**Input data**
########################################

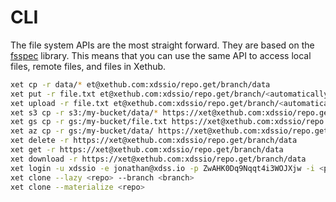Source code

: # CLI

The file system APIs are the most straight forward. They are based on the [fsspec](https://filesystem-spec.readthedocs.io/en/latest/) library. This means that you can use the same API to access local files, remote files, and files in Xethub.

```bash
xet cp -r data/* et@xethub.com:xdssio/repo.get/branch/data
xet put -r file.txt et@xethub.com:xdssio/repo.get/branch/<automatically figure out file.txt>
xet upload -r file.txt et@xethub.com:xdssio/repo.get/branch/<automatically figure out file.txt>
xet s3 cp -r s3:/my-bucket/data/* https://xet@xethub.com:xdssio/repo.get/branch/data
xet gs cp -r gs:/my-bucket/file.txt https://xet@xethub.com:xdssio/repo.get/branch/file.txt
xet az cp -r gs:/my-bucket/data/ https://xet@xethub.com:xdssio/repo.get/branch/data
xet delete -r https://xet@xethub.com:xdssio/repo.get/branch/data
xet get -r https://xet@xethub.com:xdssio/repo.get/branch/data
xet download -r https://xet@xethub.com:xdssio/repo.get/branch/data
xet login -u xdssio -e jonathan@xdss.io -p ZwAHK0Dq9Nqqt4i3WOJXjw -i <path to ssh file>
xet clone --lazy <repo> --branch <branch>
xet clone --materialize <repo> 

```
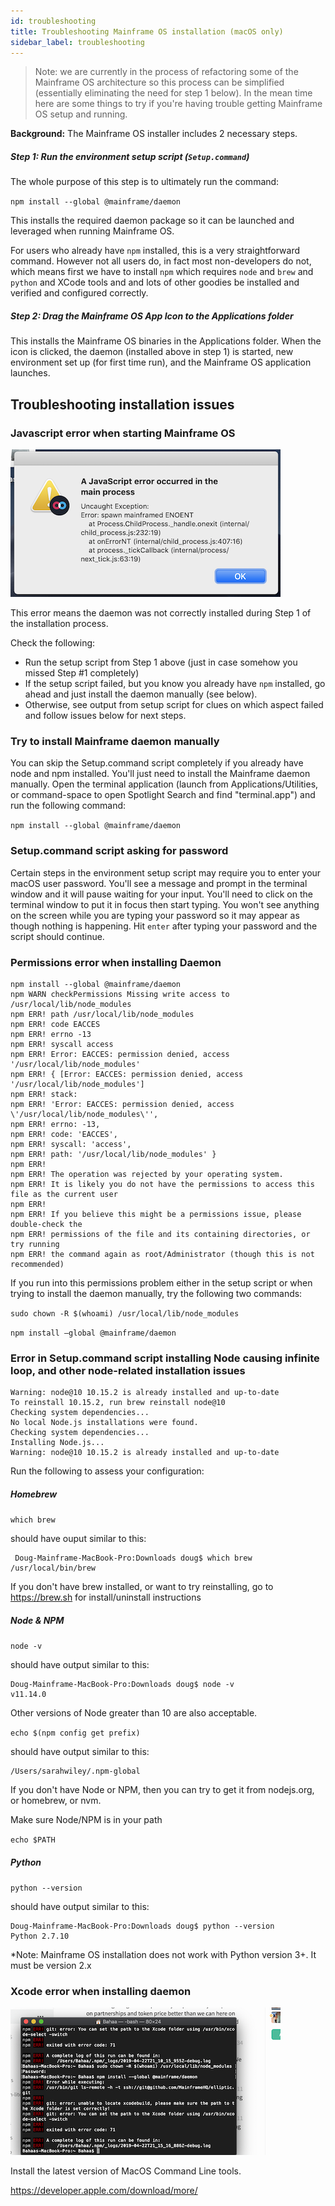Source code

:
 ```yaml
---
id: troubleshooting
title: Troubleshooting Mainframe OS installation (macOS only)
sidebar_label: troubleshooting
---
```


>Note: we are currently in the process of refactoring some of the Mainframe OS
architecture so this process can be simplified (essentially eliminating the need for step 1 below).
In the mean time here are some things to try if you're having trouble getting Mainframe OS setup and running.


**Background:** The Mainframe OS installer includes 2 necessary steps.

##### Step 1: Run the environment setup script (`Setup.command`)
The whole purpose of this step is to ultimately run the command:

`npm install --global @mainframe/daemon`

This installs the required daemon package so it can be launched and leveraged when running Mainframe OS.

For users who already have `npm` installed, this is a very straightforward command.
However not all users do, in fact most non-developers do not, which means first we have to
install `npm` which requires `node` and `brew` and `python` and XCode tools and and lots of other goodies be
installed and verified and configured correctly.


##### Step 2: Drag the Mainframe OS App Icon to the Applications folder

This installs the Mainframe OS binaries in the Applications folder. When the icon is clicked, the daemon
(installed above in step 1) is started, new environment set up (for first time run), and the Mainframe OS
application launches.

## Troubleshooting installation issues

### Javascript error when starting Mainframe OS
![spawn mainframed ENOENT](assets/javascripterror.png)

This error means the daemon was not correctly installed during Step 1 of the installation process.

Check the following:

- Run the setup script from Step 1 above (just in case somehow you missed Step #1 completely)
- If the setup script failed, but you know you already have `npm` installed, go ahead and just install the daemon manually (see below).
- Otherwise, see output from setup script for clues on which aspect failed and follow issues below for next steps.

### Try to install Mainframe daemon manually
You can skip the Setup.command script completely if you already have node and npm installed. You'll just need to install the Mainframe daemon manually.
Open the terminal application (launch from Applications/Utilities, or command-space to open Spotlight Search and find "terminal.app")
and run the following command:

`npm install --global @mainframe/daemon`

### Setup.command script asking for password

Certain steps in the environment setup script may require you to enter your macOS user password. You'll see a message and prompt
in the terminal window and it will pause waiting for your input. You'll need to click on the terminal window to put it in focus
then start typing. You won't see anything on the screen while you are typing your password so it may appear as though nothing is happening.
Hit `enter` after typing your password and the script should continue.


### Permissions error when installing Daemon

```
npm install --global @mainframe/daemon
npm WARN checkPermissions Missing write access to /usr/local/lib/node_modules
npm ERR! path /usr/local/lib/node_modules
npm ERR! code EACCES
npm ERR! errno -13
npm ERR! syscall access
npm ERR! Error: EACCES: permission denied, access '/usr/local/lib/node_modules'
npm ERR! { [Error: EACCES: permission denied, access '/usr/local/lib/node_modules']
npm ERR! stack:
npm ERR! 'Error: EACCES: permission denied, access \'/usr/local/lib/node_modules\'',
npm ERR! errno: -13,
npm ERR! code: 'EACCES',
npm ERR! syscall: 'access',
npm ERR! path: '/usr/local/lib/node_modules' }
npm ERR!
npm ERR! The operation was rejected by your operating system.
npm ERR! It is likely you do not have the permissions to access this file as the current user
npm ERR!
npm ERR! If you believe this might be a permissions issue, please double-check the
npm ERR! permissions of the file and its containing directories, or try running
npm ERR! the command again as root/Administrator (though this is not recommended)
```


If you run into this permissions problem either in the setup script or when trying to install the daemon manually, try the following two commands:

`sudo chown -R $(whoami) /usr/local/lib/node_modules`

`npm install —global @mainframe/daemon`

### Error in Setup.command script installing Node causing infinite loop, and other node-related installation issues

```
Warning: node@10 10.15.2 is already installed and up-to-date
To reinstall 10.15.2, run brew reinstall node@10
Checking system dependencies...
No local Node.js installations were found.
Checking system dependencies...
Installing Node.js...
Warning: node@10 10.15.2 is already installed and up-to-date
```

Run the following to assess your configuration:

##### Homebrew

`which brew`

should have ouput similar to this:
```
 Doug-Mainframe-MacBook-Pro:Downloads doug$ which brew
/usr/local/bin/brew
```

If you don't have brew installed, or want to try reinstalling, go to https://brew.sh for install/uninstall instructions


##### Node & NPM

`node -v`

should have output similar to this:

```
Doug-Mainframe-MacBook-Pro:Downloads doug$ node -v
v11.14.0
```

Other versions of Node greater than 10 are also acceptable.

`echo $(npm config get prefix)`

should have output similar to this:

```
/Users/sarahwiley/.npm-global
```

If you don't have Node or NPM, then you can try to get it from nodejs.org, or homebrew, or nvm.

Make sure Node/NPM is in your path

`echo $PATH`

##### Python

`python --version`

should have output similar to this:

```
Doug-Mainframe-MacBook-Pro:Downloads doug$ python --version
Python 2.7.10
```

*Note: Mainframe OS installation does not work with Python version 3+. It must be version 2.x

### Xcode error when installing daemon

![xcode error](assets/xcodeerror.png)

Install the latest version of MacOS Command Line tools.

https://developer.apple.com/download/more/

########################################

**Work instruction**
Your answer should be the lines above, from the line containing "Other versions of" up to and including the line containing "##### Python", reproduced exactly and with nothing else.

**Exercise answer**
Other versions of Node greater than 10 are also acceptable.

`echo $(npm config get prefix)`

should have output similar to this:

```
/Users/sarahwiley/.npm-global
```

If you don't have Node or NPM, then you can try to get it from nodejs.org, or homebrew, or nvm.

Make sure Node/NPM is in your path

`echo $PATH`

##### Python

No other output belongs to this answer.